Source texts of formatted documents
------------------------------------------------------------
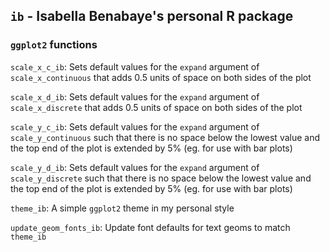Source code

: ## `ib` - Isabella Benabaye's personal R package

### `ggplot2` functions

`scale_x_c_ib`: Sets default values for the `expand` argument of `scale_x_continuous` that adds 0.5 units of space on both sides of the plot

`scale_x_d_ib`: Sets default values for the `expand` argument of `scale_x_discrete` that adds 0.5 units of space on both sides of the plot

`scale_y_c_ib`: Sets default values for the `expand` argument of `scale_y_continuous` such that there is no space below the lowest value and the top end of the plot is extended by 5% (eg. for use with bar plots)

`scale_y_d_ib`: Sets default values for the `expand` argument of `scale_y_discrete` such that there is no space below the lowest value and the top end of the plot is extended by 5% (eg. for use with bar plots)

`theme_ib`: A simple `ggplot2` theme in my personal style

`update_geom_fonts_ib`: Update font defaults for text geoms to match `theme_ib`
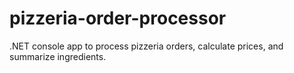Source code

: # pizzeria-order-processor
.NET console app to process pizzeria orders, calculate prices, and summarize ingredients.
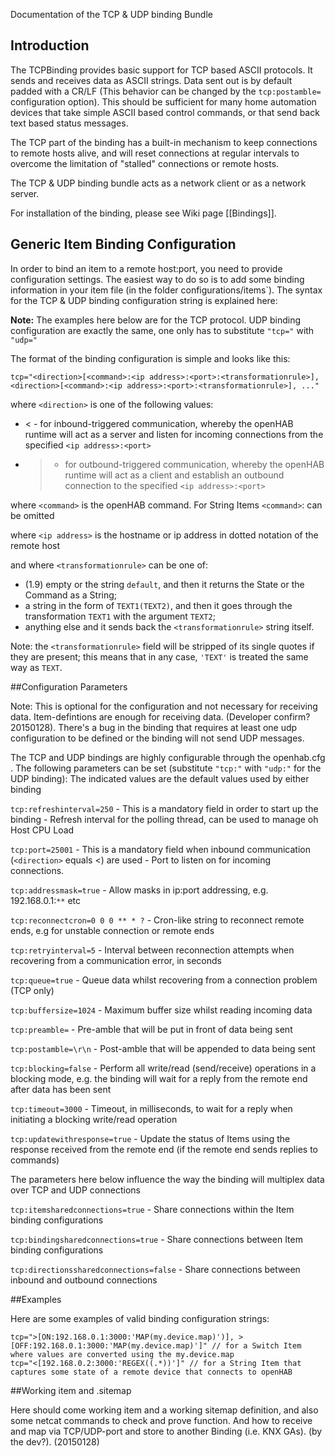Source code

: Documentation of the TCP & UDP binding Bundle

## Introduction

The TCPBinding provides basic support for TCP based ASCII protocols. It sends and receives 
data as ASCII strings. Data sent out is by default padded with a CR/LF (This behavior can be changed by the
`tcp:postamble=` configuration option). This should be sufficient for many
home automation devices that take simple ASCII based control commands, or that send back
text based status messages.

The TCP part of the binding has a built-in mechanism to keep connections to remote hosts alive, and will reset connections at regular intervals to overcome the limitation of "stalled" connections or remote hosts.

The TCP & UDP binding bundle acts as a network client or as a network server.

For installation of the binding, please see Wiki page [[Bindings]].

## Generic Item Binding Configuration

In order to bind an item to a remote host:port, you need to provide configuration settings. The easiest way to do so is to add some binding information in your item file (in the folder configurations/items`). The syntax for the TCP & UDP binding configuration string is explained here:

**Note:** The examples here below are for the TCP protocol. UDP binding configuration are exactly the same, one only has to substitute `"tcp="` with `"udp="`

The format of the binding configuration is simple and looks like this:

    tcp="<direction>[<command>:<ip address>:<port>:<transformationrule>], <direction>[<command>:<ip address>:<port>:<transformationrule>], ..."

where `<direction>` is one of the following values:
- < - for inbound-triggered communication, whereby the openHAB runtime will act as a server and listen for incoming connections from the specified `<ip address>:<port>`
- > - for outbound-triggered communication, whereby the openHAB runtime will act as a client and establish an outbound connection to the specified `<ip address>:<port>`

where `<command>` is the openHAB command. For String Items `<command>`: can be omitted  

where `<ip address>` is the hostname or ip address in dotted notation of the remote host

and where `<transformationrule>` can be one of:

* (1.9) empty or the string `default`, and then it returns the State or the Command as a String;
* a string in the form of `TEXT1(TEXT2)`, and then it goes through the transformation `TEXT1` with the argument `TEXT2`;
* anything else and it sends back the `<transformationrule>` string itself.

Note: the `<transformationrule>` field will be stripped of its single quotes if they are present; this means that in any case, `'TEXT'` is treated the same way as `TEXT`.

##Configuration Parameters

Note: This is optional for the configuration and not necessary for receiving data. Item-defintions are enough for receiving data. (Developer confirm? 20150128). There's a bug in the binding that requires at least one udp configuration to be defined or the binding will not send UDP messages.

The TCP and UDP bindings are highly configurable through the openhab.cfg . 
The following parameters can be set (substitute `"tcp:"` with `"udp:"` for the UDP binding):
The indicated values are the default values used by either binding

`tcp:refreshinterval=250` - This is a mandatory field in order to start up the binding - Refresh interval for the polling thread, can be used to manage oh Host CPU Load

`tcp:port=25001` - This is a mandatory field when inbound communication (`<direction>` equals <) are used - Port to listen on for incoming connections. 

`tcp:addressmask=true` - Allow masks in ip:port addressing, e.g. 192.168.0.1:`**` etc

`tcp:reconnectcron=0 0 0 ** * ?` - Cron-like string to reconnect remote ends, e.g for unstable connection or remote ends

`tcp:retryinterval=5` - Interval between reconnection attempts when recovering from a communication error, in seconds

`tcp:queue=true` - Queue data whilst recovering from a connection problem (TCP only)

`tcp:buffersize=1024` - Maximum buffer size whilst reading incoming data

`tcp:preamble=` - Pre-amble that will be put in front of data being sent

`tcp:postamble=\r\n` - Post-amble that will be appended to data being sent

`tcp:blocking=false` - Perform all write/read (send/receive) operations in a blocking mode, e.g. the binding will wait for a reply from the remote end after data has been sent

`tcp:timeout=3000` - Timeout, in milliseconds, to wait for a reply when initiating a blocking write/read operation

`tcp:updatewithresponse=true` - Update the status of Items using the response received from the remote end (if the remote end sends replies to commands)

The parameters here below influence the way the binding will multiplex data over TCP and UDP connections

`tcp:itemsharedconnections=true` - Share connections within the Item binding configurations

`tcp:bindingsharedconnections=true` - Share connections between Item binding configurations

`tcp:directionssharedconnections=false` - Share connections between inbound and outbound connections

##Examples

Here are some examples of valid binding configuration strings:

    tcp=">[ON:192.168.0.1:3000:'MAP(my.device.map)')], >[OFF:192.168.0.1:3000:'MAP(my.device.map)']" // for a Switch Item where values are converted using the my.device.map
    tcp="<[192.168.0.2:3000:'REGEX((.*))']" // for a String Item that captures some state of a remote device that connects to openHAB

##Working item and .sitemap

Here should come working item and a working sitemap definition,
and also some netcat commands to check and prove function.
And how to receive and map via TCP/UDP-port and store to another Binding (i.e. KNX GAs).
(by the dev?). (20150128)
------------------------------------------------------------
The entries must be written out again unchanged. Images are to be left out.

Source code

: ## `ib` - Isabella Benabaye's personal R package

### `ggplot2` functions

`scale_x_c_ib`: Sets default values for the `expand` argument of `scale_x_continuous` that adds 0.5 units of space on both sides of the plot

`scale_x_d_ib`: Sets default values for the `expand` argument of `scale_x_discrete` that adds 0.5 units of space on both sides of the plot

`scale_y_c_ib`: Sets default values for the `expand` argument of `scale_y_continuous` such that there is no space below the lowest value and the top end of the plot is extended by 5% (eg. for use with bar plots)

`scale_y_d_ib`: Sets default values for the `expand` argument of `scale_y_discrete` such that there is no space below the lowest value and the top end of the plot is extended by 5% (eg. for use with bar plots)

`theme_ib`: A simple `ggplot2` theme in my personal style

`update_geom_fonts_ib`: Update font defaults for text geoms to match `theme_ib`
Source code

: # pizzeria-order-processor
.NET console app to process pizzeria orders, calculate prices, and summarize ingredients.
Source code

: Documentation of the TCP & UDP binding Bundle

## Introduction

The TCPBinding provides basic support for TCP based ASCII protocols. It sends and receives 
data as ASCII strings. Data sent out is by default padded with a CR/LF (This behavior can be changed by the
`tcp:postamble=` configuration option). This should be sufficient for many
home automation devices that take simple ASCII based control commands, or that send back
text based status messages.

The TCP part of the binding has a built-in mechanism to keep connections to remote hosts alive, and will reset connections at regular intervals to overcome the limitation of "stalled" connections or remote hosts.

The TCP & UDP binding bundle acts as a network client or as a network server.

For installation of the binding, please see Wiki page [[Bindings]].

## Generic Item Binding Configuration

In order to bind an item to a remote host:port, you need to provide configuration settings. The easiest way to do so is to add some binding information in your item file (in the folder configurations/items`). The syntax for the TCP & UDP binding configuration string is explained here:

**Note:** The examples here below are for the TCP protocol. UDP binding configuration are exactly the same, one only has to substitute `"tcp="` with `"udp="`

The format of the binding configuration is simple and looks like this:

    tcp="<direction>[<command>:<ip address>:<port>:<transformationrule>], <direction>[<command>:<ip address>:<port>:<transformationrule>], ..."

where `<direction>` is one of the following values:
- < - for inbound-triggered communication, whereby the openHAB runtime will act as a server and listen for incoming connections from the specified `<ip address>:<port>`
- > - for outbound-triggered communication, whereby the openHAB runtime will act as a client and establish an outbound connection to the specified `<ip address>:<port>`

where `<command>` is the openHAB command. For String Items `<command>`: can be omitted  

where `<ip address>` is the hostname or ip address in dotted notation of the remote host

and where `<transformationrule>` can be one of:

* (1.9) empty or the string `default`, and then it returns the State or the Command as a String;
* a string in the form of `TEXT1(TEXT2)`, and then it goes through the transformation `TEXT1` with the argument `TEXT2`;
* anything else and it sends back the `<transformationrule>` string itself.

Note: the `<transformationrule>` field will be stripped of its single quotes if they are present; this means that in any case, `'TEXT'` is treated the same way as `TEXT`.

##Configuration Parameters

Note: This is optional for the configuration and not necessary for receiving data. Item-defintions are enough for receiving data. (Developer confirm? 20150128). There's a bug in the binding that requires at least one udp configuration to be defined or the binding will not send UDP messages.

The TCP and UDP bindings are highly configurable through the openhab.cfg . 
The following parameters can be set (substitute `"tcp:"` with `"udp:"` for the UDP binding):
The indicated values are the default values used by either binding

`tcp:refreshinterval=250` - This is a mandatory field in order to start up the binding - Refresh interval for the polling thread, can be used to manage oh Host CPU Load

`tcp:port=25001` - This is a mandatory field when inbound communication (`<direction>` equals <) are used - Port to listen on for incoming connections. 

`tcp:addressmask=true` - Allow masks in ip:port addressing, e.g. 192.168.0.1:`**` etc

`tcp:reconnectcron=0 0 0 ** * ?` - Cron-like string to reconnect remote ends, e.g for unstable connection or remote ends

`tcp:retryinterval=5` - Interval between reconnection attempts when recovering from a communication error, in seconds

`tcp:queue=true` - Queue data whilst recovering from a connection problem (TCP only)

`tcp:buffersize=1024` - Maximum buffer size whilst reading incoming data

`tcp:preamble=` - Pre-amble that will be put in front of data being sent

`tcp:postamble=\r\n` - Post-amble that will be appended to data being sent

`tcp:blocking=false` - Perform all write/read (send/receive) operations in a blocking mode, e.g. the binding will wait for a reply from the remote end after data has been sent

`tcp:timeout=3000` - Timeout, in milliseconds, to wait for a reply when initiating a blocking write/read operation

`tcp:updatewithresponse=true` - Update the status of Items using the response received from the remote end (if the remote end sends replies to commands)

The parameters here below influence the way the binding will multiplex data over TCP and UDP connections

`tcp:itemsharedconnections=true` - Share connections within the Item binding configurations

`tcp:bindingsharedconnections=true` - Share connections between Item binding configurations

`tcp:directionssharedconnections=false` - Share connections between inbound and outbound connections

##Examples

Here are some examples of valid binding configuration strings:

    tcp=">[ON:192.168.0.1:3000:'MAP(my.device.map)')], >[OFF:192.168.0.1:3000:'MAP(my.device.map)']" // for a Switch Item where values are converted using the my.device.map
    tcp="<[192.168.0.2:3000:'REGEX((.*))']" // for a String Item that captures some state of a remote device that connects to openHAB

##Working item and .sitemap

Here should come working item and a working sitemap definition,
and also some netcat commands to check and prove function.
And how to receive and map via TCP/UDP-port and store to another Binding (i.e. KNX GAs).
(by the dev?). (20150128)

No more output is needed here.